- [ASSIGNMENT] Read the data below line by line and copy each one with "intdata" in it.
● ● ● ● ● ● ●
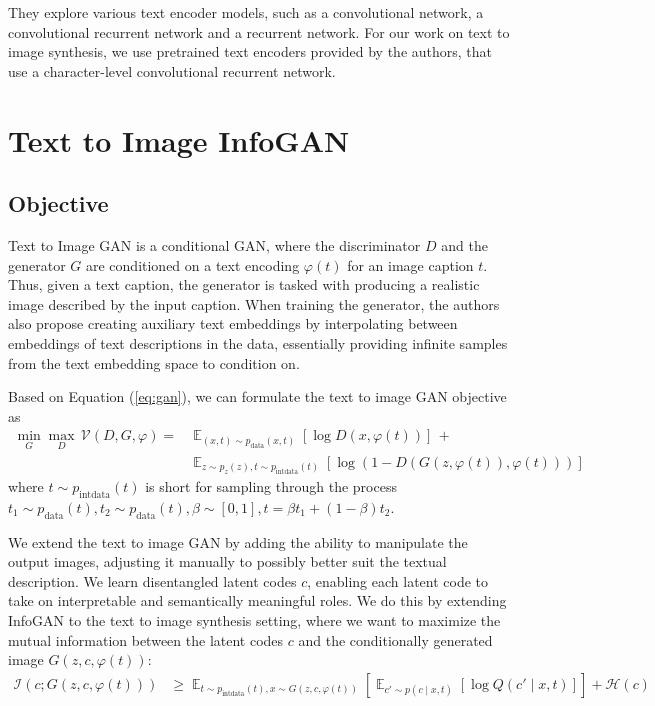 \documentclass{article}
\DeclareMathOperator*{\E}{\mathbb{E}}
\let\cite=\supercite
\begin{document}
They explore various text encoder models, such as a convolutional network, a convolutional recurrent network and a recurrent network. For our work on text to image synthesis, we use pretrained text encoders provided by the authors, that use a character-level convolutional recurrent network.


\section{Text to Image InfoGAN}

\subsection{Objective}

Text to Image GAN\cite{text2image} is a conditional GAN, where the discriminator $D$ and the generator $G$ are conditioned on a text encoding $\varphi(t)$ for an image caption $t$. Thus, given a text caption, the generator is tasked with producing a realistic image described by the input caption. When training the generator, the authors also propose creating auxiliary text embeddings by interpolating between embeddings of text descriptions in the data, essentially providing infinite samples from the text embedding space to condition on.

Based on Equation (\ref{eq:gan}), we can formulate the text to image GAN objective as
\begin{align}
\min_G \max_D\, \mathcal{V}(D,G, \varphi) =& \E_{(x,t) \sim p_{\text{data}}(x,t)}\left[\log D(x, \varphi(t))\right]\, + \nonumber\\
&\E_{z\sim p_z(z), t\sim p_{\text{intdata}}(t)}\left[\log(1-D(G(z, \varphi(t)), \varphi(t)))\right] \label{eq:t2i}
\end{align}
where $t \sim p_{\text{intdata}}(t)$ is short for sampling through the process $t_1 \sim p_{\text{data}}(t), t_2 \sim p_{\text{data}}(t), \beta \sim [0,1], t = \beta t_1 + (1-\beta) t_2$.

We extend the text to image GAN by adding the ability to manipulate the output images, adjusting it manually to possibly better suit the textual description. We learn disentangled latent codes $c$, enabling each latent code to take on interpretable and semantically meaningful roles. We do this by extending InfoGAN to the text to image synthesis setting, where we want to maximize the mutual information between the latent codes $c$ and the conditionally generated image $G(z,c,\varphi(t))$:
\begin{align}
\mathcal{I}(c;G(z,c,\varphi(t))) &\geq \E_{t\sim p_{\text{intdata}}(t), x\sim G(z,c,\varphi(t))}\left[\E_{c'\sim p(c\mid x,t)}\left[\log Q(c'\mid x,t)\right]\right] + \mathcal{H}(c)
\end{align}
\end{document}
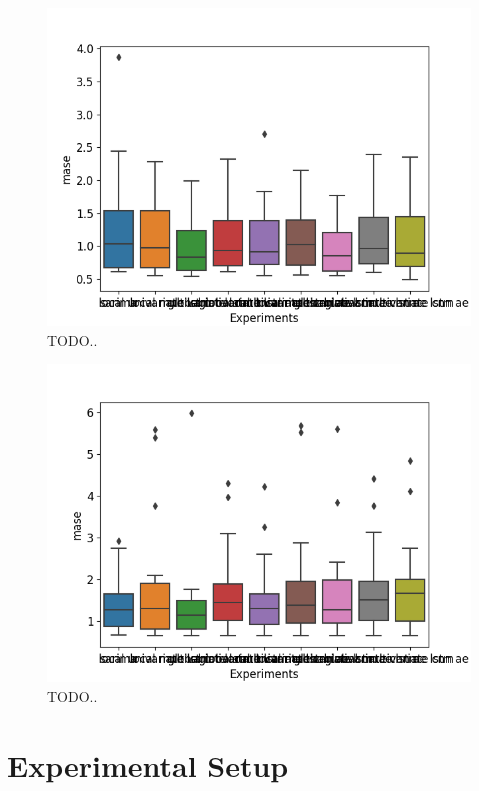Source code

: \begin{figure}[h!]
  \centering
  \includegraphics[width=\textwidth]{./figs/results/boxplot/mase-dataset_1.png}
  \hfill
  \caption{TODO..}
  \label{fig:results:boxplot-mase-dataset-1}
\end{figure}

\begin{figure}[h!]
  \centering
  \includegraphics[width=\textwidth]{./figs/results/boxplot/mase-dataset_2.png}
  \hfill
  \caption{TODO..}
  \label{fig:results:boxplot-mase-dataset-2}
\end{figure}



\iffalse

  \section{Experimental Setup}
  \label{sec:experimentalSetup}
● ● ● ● ● ● ●
- [EXPECTED ANSWER]
&\E_{z\sim p_z(z), t\sim p_{\text{intdata}}(t)}\left[\log(1-D(G(z, \varphi(t)), \varphi(t)))\right] \label{eq:t2i}
where $t \sim p_{\text{intdata}}(t)$ is short for sampling through the process $t_1 \sim p_{\text{data}}(t), t_2 \sim p_{\text{data}}(t), \beta \sim [0,1], t = \beta t_1 + (1-\beta) t_2$.
\mathcal{I}(c;G(z,c,\varphi(t))) &\geq \E_{t\sim p_{\text{intdata}}(t), x\sim G(z,c,\varphi(t))}\left[\E_{c'\sim p(c\mid x,t)}\left[\log Q(c'\mid x,t)\right]\right] + \mathcal{H}(c)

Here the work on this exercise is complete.